Take it Personally
So, as I write, we are currently 4 weeks into an unusual Autumn term that has already brought so many challenges and anxieties due to the Coronavirus outbreak. Following several months of lockdown and a break from education, many young children have returned to their setting in highly unusual circumstances. They have faced changes to their daily lives and routines, and many will not have seen their friends or family members in person for a long time, missing out on vital opportunities for social interaction. The work of Barry Carpenter, Professor of Mental Health at Oxford Brookes University and creator of the Recovery Curriculum, further identifies 5 losses experienced during the pandemic as a:-
1. Loss of routine
2. Loss of structure
3. Loss of friendship
4. Loss of opportunity
5. Loss of freedom
He notes that “Our children are vulnerable at this time and their mental health fragile” and in addition “they are witnessing a sea of adult anxiety, which they unwittingly are absorbing” (Carpenter and Carpenter 2020). Therefore, the mental well-being of our youngest children should be the highest priority and it should not be assumed that they have not been affected as every child’s experience will have been different.
As always, in Nursery, our curriculum is focused on the Prime areas (Personal, Social and Emotional Development, Communication and Language, and Physical Development), which are considered essential to school readiness and lay firm foundations for future learning. It is argued that if children do not have strong foundations and are not developmentally ready for the learning challenges so often faced, essential qualities such as independence, confidence and curiosity may be hindered, causing obstructions to learning of any form. Furthermore, the Prime areas are described in the Statutory Framework as “crucial for igniting children’s curiosity and enthusiasm for learning and to form relationships and thrive”. As such, in these strange and turbulent times, it is becoming more apparent of the essential need to heavily promote one particular aspect of the Prime areas – Personal, Social and Emotional Development (PSED)……
Personal – As young children actively explore their world, they begin to learn more about themselves and their abilities, developing a sense of self.
Social – They then learn about themselves in relation to others, realising that they are all different and unique. Through their interactions they begin to understand how to behave towards others and learn the importance of rules and boundaries.

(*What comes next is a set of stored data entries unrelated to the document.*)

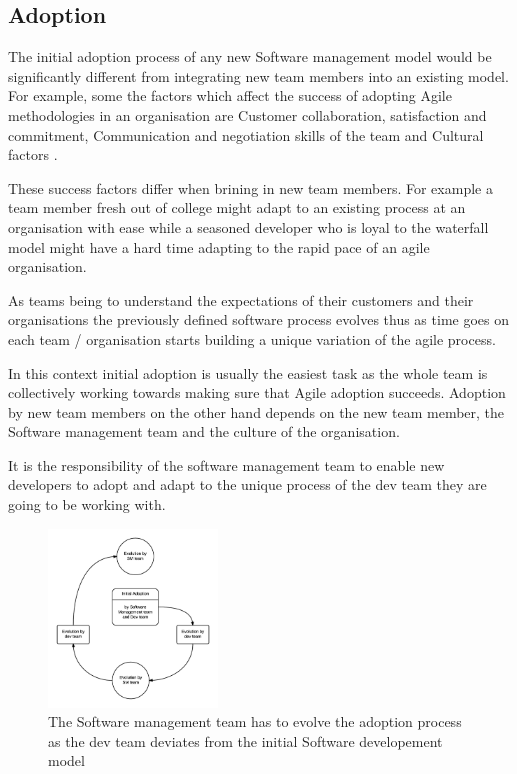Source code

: \documentclass[10pt,conference]{IEEEtran}
\begin{document}
\subsection*{Adoption}
The initial adoption process of any new Software management model would be significantly different from integrating new team members into an existing model. For example, some the factors which affect the success of adopting Agile methodologies in an organisation are 
Customer collaboration, satisfaction and commitment, Communication and negotiation skills of the team and Cultural factors \cite{misra_identifying_2009}.

These success factors differ when brining in new team members. For example a team member fresh out of college might adapt to an existing process at an organisation with ease while a seasoned developer who is loyal to the waterfall model might have a hard time adapting to the rapid pace of an agile organisation. 

As teams being to understand the expectations of their customers and their organisations the previously defined software process evolves thus as time goes on each team / organisation starts building a unique variation of the agile process.

In this context initial adoption is usually the easiest task as the whole team is collectively working towards making sure that Agile adoption succeeds. Adoption by new team members on the other hand depends on the new team member, the Software management team and the culture of the organisation.

It is the responsibility of the software management team to enable new developers to adopt and adapt to the unique process of the dev team they are going to be working with.

\begin{figure}[t]
\centering
\includegraphics[width=0.4\textwidth]{sm_dev_team_process_evolution.png}
\caption{The Software management team has to evolve the adoption process as the dev team deviates from the initial Software developement model}
\end{figure}
\end{document}
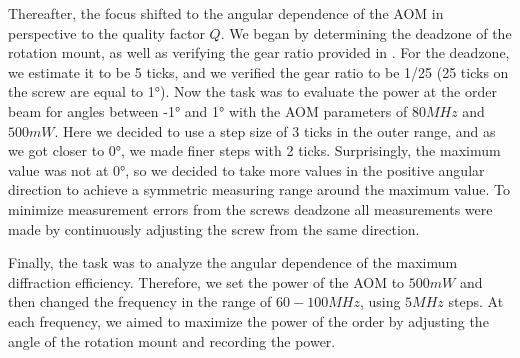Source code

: Thereafter, the focus shifted to the angular dependence of the AOM in perspective to the quality factor $Q$. We began by determining the deadzone of the rotation mount, as well as verifying the gear ratio provided in \autocite{Drehtisch}. For the deadzone, we estimate it to be 5 ticks, and we verified the gear ratio to be 1/25 (25 ticks on the screw are equal to \ang{1}). Now the task was to evaluate the power at the  order beam for angles between -\ang{1} and \ang{1} with the AOM parameters of $80 \unit{MHz}$ and $500 \unit{mW}$. Here we decided to use a step size of 3 ticks in the outer range, and as we got closer to \ang{0}, we made finer steps with 2 ticks. Surprisingly, the maximum value was not at \ang{0}, so we decided to take more values in the positive angular direction to achieve a symmetric measuring range around the maximum value. To minimize measurement errors from the screws deadzone all measurements were made by continuously adjusting the screw from the same direction. 

Finally, the task was to analyze the angular dependence of the maximum diffraction efficiency. Therefore, we set the power of the AOM to $500 \unit{mW}$ and then changed the frequency in the range of $60 - 100 \unit{MHz}$, using $5 \unit{MHz}$ steps. At each frequency, we aimed to maximize the power of the  order by adjusting the angle of the rotation mount and recording the power.



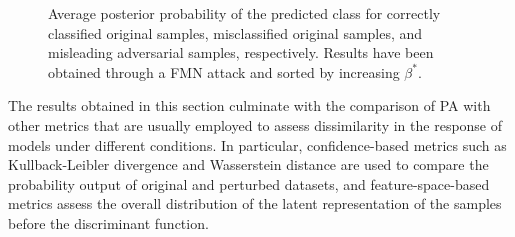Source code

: \begin{figure}[H]
    \caption{Average posterior probability of the predicted class for 
    correctly classified original samples, misclassified original samples, and 
    misleading adversarial samples, respectively. Results have been obtained through a FMN attack 
    and sorted by increasing $\beta^{*}$.}
    \label{fig:appendix_adversarial_distribution_fmn}
\end{figure}

The results obtained in this section culminate with the comparison of PA with other metrics that 
are usually employed to assess dissimilarity in the response of models under different conditions. In
particular, confidence-based metrics such as Kullback-Leibler divergence and Wasserstein distance are 
used to compare the probability output of original and perturbed datasets, and feature-space-based
metrics assess the overall distribution of the latent representation of the samples before
the discriminant function.

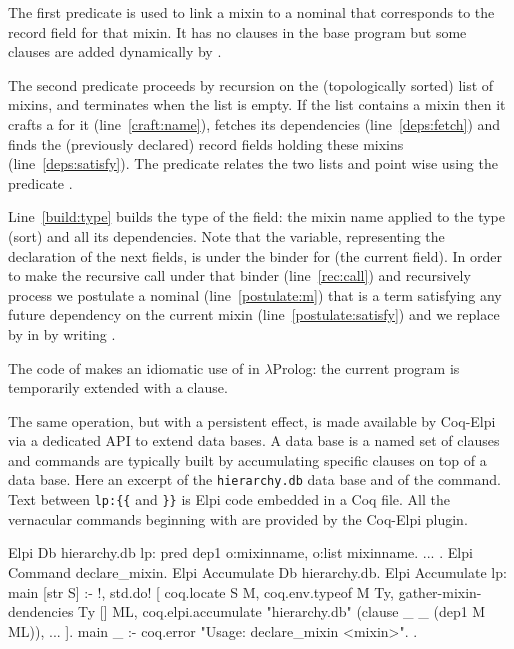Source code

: \documentclass[a4paper,UKenglish,cleveref, autoref]{lipics-v2019}
\newcommand{\mixin}{mixin}
\newcommand{\mixins}{mixins}
\theoremstyle{implem}
\theoremstyle{implem}
\theoremstyle{axiom}
\theoremstyle{abscommand}
\theoremstyle{command}
\begin{document}
{{The first predicate  is used
to link a \mixin{} to a nominal that corresponds to the record field
for that mixin. It has no clauses in the base program but some clauses
are added dynamically by .

The second predicate proceeds by recursion on the (topologically sorted) list of \mixins{},
and terminates when the list is empty. If the list contains a \mixin{} 
then it crafts a  for it (line~\ref{craft:name}),
fetches its dependencies (line~\ref{deps:fetch}) and
finds the (previously declared) record fields holding these \mixins{}
(line~\ref{deps:satisfy}).
The  predicate relates the two lists  and
 point wise using the predicate .

Line~\ref{build:type} builds the type of the field: the \mixin{} name applied
to the type (sort) and all its dependencies.
Note that the  variable, representing the declaration of the
next fields, is under the binder for  (the current field).
In order to make the recursive call under that binder (line~\ref{rec:call})
and recursively process  we postulate a nominal
 (line~\ref{postulate:m}) that is a term satisfying any
future dependency on the current \mixin{} (line~\ref{postulate:satisfy})
and we replace  by  in  by writing
.

The code of  makes an idiomatic use
of \elpi{=>} in $\lambda$Prolog: the current program is temporarily
extended with a clause.

The same operation, but with a persistent
effect, is made available by Coq-Elpi via a dedicated API to extend
data bases. A data base is a named set of clauses and
commands are typically built by accumulating specific clauses on top
of a data base. Here an excerpt of the \verb+hierarchy.db+ data base and
of the  command. Text between \verb+lp:{{+ and \verb+}}+
is Elpi code embedded in a Coq file. All the vernacular commands beginning
with  are provided by the Coq-Elpi plugin.

\begin{coqcode}
Elpi Db hierarchy.db lp:{{
  pred dep1 o:mixinname, o:list mixinname.
  ... %
}}.
Elpi Command declare_mixin.
Elpi Accumulate Db hierarchy.db.
Elpi Accumulate lp:{{
  main [str S] :- !, std.do! [
    coq.locate S M,
    coq.env.typeof M Ty,
    gather-mixin-dendencies Ty [] ML, %
    coq.elpi.accumulate "hierarchy.db" (clause _ _ (dep1 M ML)),
    ...
  ].
  main _ :- coq.error "Usage: declare_mixin <mixin>".
}}.
\end{coqcode}

}}
\end{document}
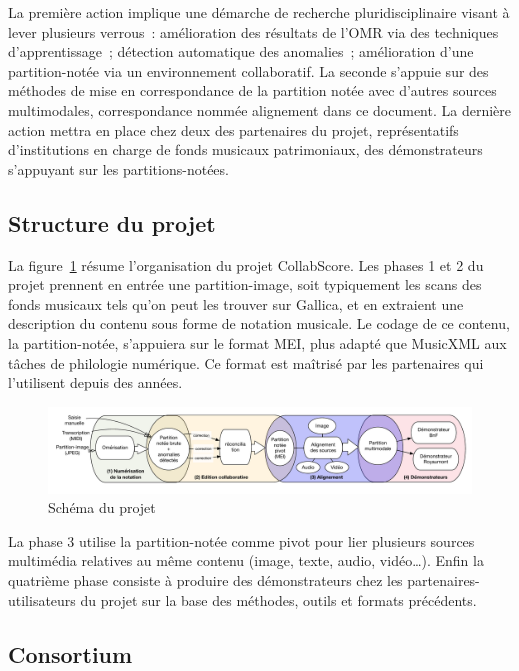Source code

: \documentclass[11pt]{article}
\begin{document}
La première action implique une démarche de recherche pluridisciplinaire visant à lever plusieurs verrous : 
amélioration des résultats de l’OMR via des techniques d’apprentissage ; détection automatique des anomalies ; 
amélioration d’une partition-notée via un environnement collaboratif.  La seconde s’appuie sur des méthodes de 
mise en correspondance de la partition notée avec d’autres sources multimodales, correspondance nommée alignement dans ce document. 
La dernière action mettra en place chez deux des partenaires du projet, représentatifs d’institutions en 
charge de fonds musicaux patrimoniaux, des démonstrateurs s’appuyant sur les partitions-notées.  

\subsection{Structure du projet}

La figure~\ref{schema-projet} résume l'organisation du projet CollabScore.
Les phases 1 et 2 du projet prennent en entrée une partition-image, 
soit typiquement les scans des fonds musicaux tels qu’on peut les trouver 
sur Gallica, et en extraient une description du contenu sous forme de notation musicale. 
Le codage de ce contenu, la partition-notée, s’appuiera sur le format MEI, 
plus adapté que MusicXML aux tâches de philologie numérique. Ce format
 est maîtrisé par les partenaires qui l’utilisent depuis des années. 
 
  \begin{figure}[htb]
  \begin{center}
   \includegraphics[width=\textwidth]{schema_projet.pdf}
    \caption{Schéma du projet}
    \label{schema-projet}
    \end{center}
  \end{figure}

 
 La phase 3 utilise la partition-notée comme pivot pour lier plusieurs sources 
 multimédia relatives au même contenu (image, texte, audio, vidéo…). 
 Enfin la quatrième phase consiste à produire des démonstrateurs  
 chez les partenaires-utilisateurs du projet sur la base des méthodes, outils et formats précédents.

\subsection{Consortium}
\end{document}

Emotional – They learn to recognise and express a wide range of feelings and emotions, their own and others’, and how to manage them effectively. They develop a sense of empathy.
PSED, under normal everyday circumstances, involves supporting children in developing and sustaining important relationships, making friends, sharing and taking turns, expressing and managing their feelings and behaviour, and developing a sense of self-esteem and confidence. Influential adults can encourage and assist them with their interaction skills to enable them to develop a positive attitude to themselves and others.
So bearing this in mind, along with the 5 losses identified by Professor Barry Carpenter, how can we, as Early Years Practitioners, help and support our children in the current climate?
Be there – Provide a warm and welcoming environment with nurturing and responsive adult interactions. Prepare for increased separation anxiety and varied emotions.
Give them time – Children are adjusting and reacclimatising to the normality of the setting, reconnecting with friends and making new friends.
Play – Provide opportunities for children to express their worries and feelings. Be present to identify misunderstandings and address them.
Talk and Listen – Encourage children to talk about the situation and share their experiences. Acknowledge their reactions. Look for the positives in spending time at home with their family and share your own experiences.
Keep a routine – Creating new routines or maintaining existing ones can help children feel safe and know what to expect.
Plan carefully and thoughtfully – Considering the additional needs of all children. Encourage autonomy and independence by involving the children in the planning and giving them ownership.
Finally, and this is easier said than done, somehow make time for you – look after your own wellbeing and accept that this is not an easy task. There is no right and wrong here, none of us have been in this situation before. Look for the support that is around you and remember that you are great at what you do. You need to take care of your own PSED in order to take care of theirs. Little people look up to you and you make a difference in their lives every single day (even on the toughest of days)! I need to take my own advice here, but I guess at the end of the day, the children are back in education and are cared for, and that is all down to you!
Carpenter, B. and Carpenter, P. (2020) A recovery curriculum: loss and life for our children and schools post pandemic. Oxford Brooks University.
Department for Education (2014) Statutory framework for the early years foundation stage: setting the standards for learning, development and care for children from birth to five. Runcorn, Department for Education.